Provided information ->
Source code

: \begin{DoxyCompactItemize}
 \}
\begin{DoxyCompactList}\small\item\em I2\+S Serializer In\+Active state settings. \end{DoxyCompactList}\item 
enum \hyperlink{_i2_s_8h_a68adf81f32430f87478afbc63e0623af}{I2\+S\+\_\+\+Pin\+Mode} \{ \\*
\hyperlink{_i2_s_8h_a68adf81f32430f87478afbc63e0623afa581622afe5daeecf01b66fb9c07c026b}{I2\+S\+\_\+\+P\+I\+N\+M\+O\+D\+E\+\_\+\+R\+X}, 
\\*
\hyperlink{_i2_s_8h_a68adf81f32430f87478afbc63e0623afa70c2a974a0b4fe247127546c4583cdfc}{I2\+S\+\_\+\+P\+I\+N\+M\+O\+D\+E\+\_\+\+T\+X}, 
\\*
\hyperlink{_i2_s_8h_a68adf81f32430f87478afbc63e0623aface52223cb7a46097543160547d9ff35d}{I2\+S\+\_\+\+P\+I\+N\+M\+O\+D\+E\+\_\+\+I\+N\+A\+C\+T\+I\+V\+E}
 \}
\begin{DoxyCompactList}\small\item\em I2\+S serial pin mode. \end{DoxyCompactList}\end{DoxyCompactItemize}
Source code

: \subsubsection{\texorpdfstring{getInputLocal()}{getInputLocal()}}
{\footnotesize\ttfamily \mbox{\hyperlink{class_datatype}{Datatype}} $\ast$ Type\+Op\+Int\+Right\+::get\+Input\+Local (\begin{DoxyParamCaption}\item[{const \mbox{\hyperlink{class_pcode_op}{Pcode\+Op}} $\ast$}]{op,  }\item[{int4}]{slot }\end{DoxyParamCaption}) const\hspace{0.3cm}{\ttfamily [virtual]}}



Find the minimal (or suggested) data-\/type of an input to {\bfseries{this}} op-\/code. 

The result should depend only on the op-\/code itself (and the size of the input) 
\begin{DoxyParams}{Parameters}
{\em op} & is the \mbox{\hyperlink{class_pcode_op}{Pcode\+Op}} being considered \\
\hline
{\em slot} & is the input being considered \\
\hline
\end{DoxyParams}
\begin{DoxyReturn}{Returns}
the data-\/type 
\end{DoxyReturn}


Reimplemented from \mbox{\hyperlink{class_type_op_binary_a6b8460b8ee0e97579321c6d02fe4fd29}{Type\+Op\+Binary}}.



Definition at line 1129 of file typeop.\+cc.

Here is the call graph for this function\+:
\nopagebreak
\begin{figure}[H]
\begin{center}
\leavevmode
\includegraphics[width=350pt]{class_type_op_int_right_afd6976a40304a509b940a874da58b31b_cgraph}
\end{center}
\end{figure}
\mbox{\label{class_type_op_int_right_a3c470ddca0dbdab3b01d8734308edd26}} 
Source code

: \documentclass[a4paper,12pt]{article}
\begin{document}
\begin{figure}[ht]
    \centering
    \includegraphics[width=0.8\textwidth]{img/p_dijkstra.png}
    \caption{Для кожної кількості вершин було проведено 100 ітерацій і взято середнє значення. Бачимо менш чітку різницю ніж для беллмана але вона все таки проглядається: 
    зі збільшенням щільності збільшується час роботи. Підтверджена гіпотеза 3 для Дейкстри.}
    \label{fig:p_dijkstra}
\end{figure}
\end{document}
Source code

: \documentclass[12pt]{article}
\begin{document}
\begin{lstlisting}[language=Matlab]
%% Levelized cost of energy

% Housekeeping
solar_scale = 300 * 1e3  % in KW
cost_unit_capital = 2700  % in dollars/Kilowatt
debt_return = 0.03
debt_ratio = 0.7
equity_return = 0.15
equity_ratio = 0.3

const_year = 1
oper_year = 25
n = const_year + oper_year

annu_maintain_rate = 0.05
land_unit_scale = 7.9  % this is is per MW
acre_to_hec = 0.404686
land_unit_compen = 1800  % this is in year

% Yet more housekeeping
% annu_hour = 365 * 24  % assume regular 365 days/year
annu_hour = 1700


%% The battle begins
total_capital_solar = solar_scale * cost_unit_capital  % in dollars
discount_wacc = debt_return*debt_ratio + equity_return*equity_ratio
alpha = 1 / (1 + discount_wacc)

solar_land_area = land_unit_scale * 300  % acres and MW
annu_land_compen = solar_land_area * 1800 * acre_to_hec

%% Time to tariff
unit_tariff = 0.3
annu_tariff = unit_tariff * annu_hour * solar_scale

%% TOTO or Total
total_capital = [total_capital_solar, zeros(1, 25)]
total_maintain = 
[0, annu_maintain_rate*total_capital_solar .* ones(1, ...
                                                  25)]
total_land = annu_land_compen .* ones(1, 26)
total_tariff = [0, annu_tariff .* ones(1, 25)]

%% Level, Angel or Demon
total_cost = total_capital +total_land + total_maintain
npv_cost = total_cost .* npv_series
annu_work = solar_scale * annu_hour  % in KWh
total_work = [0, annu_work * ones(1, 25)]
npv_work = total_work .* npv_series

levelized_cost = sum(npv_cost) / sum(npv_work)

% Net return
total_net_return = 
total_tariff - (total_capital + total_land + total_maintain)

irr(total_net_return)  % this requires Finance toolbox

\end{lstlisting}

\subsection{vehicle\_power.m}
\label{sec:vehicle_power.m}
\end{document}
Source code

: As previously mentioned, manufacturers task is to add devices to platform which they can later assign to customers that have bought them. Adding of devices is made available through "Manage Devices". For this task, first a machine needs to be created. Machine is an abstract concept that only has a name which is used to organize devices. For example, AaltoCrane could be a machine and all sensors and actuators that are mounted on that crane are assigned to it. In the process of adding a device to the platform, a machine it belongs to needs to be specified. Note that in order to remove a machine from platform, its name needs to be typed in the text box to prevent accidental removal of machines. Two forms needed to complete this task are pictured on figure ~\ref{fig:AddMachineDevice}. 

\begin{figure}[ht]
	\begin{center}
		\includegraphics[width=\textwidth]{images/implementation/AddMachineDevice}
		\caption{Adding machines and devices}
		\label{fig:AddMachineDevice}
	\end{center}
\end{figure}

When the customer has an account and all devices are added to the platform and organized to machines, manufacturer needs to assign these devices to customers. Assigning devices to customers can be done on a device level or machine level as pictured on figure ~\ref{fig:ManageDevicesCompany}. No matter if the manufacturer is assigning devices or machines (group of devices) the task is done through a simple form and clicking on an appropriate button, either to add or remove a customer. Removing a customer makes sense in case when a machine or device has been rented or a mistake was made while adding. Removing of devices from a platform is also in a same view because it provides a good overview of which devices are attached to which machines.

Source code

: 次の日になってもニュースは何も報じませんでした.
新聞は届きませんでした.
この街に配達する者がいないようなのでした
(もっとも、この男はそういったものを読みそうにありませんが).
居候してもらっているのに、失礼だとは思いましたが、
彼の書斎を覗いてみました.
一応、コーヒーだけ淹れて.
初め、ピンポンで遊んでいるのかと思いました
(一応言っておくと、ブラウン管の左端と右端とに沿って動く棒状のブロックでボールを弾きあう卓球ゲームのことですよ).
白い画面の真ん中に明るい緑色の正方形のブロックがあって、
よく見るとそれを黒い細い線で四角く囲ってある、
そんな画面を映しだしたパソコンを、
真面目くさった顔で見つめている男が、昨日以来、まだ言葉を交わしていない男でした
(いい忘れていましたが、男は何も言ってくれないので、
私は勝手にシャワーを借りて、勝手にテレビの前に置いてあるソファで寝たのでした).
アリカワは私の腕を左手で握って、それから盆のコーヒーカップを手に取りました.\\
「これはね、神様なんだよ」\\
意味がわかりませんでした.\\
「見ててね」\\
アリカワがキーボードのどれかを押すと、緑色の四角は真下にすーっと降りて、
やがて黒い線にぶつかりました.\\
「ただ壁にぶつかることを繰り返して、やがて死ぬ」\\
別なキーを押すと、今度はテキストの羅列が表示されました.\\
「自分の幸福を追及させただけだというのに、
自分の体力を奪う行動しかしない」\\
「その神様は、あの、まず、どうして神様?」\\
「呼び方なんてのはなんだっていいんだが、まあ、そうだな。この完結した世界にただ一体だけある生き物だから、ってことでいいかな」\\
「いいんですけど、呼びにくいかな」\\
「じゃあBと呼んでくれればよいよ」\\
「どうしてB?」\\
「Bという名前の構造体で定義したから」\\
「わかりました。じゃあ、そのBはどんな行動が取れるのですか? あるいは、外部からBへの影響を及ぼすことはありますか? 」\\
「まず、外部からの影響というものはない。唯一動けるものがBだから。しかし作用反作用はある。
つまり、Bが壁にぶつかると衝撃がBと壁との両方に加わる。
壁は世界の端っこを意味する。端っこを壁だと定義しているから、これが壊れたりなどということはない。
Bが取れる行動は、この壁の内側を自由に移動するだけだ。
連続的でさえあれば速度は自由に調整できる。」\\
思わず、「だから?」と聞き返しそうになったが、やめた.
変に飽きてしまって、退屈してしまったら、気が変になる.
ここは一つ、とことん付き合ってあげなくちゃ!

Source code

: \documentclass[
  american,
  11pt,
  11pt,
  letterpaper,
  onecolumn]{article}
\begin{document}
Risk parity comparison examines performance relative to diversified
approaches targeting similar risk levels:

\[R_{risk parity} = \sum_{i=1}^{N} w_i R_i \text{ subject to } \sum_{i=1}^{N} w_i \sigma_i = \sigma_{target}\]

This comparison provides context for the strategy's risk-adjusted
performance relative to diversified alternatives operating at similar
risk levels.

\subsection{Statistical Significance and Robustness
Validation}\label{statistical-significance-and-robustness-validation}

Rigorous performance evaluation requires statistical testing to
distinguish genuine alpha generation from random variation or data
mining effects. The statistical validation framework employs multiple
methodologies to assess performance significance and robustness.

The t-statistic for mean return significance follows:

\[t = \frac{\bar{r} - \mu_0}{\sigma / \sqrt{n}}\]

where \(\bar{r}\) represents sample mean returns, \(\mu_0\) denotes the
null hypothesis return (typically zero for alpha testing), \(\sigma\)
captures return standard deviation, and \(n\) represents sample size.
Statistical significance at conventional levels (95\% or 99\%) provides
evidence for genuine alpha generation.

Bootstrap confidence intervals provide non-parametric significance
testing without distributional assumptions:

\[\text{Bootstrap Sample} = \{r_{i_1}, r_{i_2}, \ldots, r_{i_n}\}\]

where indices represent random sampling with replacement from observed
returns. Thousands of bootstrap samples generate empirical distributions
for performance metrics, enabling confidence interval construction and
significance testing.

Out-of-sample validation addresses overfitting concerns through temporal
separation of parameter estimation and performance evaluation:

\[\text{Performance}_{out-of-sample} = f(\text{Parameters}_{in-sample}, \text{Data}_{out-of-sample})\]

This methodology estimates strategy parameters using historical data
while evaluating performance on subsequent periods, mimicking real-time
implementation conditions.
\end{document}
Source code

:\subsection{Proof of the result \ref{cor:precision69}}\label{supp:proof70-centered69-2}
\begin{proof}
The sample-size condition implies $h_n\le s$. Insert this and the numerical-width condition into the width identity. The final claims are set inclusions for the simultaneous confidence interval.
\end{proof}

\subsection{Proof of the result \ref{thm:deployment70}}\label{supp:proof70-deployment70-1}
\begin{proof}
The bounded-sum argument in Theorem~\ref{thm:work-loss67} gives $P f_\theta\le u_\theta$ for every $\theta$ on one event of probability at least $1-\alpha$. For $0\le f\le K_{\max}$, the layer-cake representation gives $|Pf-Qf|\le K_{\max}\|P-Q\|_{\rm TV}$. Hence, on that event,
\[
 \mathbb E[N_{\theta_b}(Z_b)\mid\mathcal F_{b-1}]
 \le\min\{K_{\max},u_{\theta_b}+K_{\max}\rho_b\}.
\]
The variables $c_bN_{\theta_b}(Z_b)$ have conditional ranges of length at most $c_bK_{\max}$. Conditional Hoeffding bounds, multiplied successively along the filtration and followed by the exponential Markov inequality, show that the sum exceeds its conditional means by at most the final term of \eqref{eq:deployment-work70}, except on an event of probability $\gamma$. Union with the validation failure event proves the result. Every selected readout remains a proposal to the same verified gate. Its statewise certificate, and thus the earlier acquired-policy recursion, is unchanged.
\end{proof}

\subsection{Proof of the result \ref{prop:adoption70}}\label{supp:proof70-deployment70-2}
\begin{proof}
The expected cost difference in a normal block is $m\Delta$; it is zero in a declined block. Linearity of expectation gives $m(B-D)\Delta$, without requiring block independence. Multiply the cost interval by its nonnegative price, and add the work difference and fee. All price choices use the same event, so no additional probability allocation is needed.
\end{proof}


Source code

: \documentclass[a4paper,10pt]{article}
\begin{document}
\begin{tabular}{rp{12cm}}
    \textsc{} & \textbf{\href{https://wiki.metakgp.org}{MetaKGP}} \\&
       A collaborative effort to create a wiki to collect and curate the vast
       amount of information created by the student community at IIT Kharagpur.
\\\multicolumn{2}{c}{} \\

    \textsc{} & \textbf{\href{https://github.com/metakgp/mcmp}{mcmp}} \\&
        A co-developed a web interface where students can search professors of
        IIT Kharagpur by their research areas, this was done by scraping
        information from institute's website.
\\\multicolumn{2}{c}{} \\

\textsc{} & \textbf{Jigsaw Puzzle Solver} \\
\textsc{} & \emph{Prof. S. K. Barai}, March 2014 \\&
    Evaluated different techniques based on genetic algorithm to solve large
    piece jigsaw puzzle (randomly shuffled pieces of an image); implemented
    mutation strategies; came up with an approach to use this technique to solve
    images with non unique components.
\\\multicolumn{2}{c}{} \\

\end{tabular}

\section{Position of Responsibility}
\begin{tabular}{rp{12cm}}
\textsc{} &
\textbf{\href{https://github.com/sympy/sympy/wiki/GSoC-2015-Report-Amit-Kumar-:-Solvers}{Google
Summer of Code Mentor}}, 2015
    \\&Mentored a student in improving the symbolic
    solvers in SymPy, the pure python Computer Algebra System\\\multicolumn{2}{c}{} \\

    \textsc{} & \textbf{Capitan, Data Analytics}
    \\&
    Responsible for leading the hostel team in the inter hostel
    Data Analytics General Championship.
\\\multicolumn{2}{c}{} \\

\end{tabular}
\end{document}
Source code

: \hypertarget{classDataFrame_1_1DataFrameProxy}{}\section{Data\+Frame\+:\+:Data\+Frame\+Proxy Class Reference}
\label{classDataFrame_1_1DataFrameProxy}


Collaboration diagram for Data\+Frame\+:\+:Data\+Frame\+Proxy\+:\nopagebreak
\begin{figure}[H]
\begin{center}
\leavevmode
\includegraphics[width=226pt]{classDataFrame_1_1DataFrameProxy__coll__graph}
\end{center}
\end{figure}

Exercise requirements ->
Where the line containing "improving the symbolic" appears, begin a word-for-word copy and carry it through the last line of the listing, leaving out all other lines.

Task output ->
    \\&Mentored a student in improving the symbolic
    solvers in SymPy, the pure python Computer Algebra System\\\multicolumn{2}{c}{} \\

    \textsc{} & \textbf{Capitan, Data Analytics}
    \\&
    Responsible for leading the hostel team in the inter hostel
    Data Analytics General Championship.
\\\multicolumn{2}{c}{} \\

\end{tabular}
\end{document}
Source code

: \hypertarget{classDataFrame_1_1DataFrameProxy}{}\section{Data\+Frame\+:\+:Data\+Frame\+Proxy Class Reference}
\label{classDataFrame_1_1DataFrameProxy}


Collaboration diagram for Data\+Frame\+:\+:Data\+Frame\+Proxy\+:\nopagebreak
\begin{figure}[H]
\begin{center}
\leavevmode
\includegraphics[width=226pt]{classDataFrame_1_1DataFrameProxy__coll__graph}
\end{center}
\end{figure}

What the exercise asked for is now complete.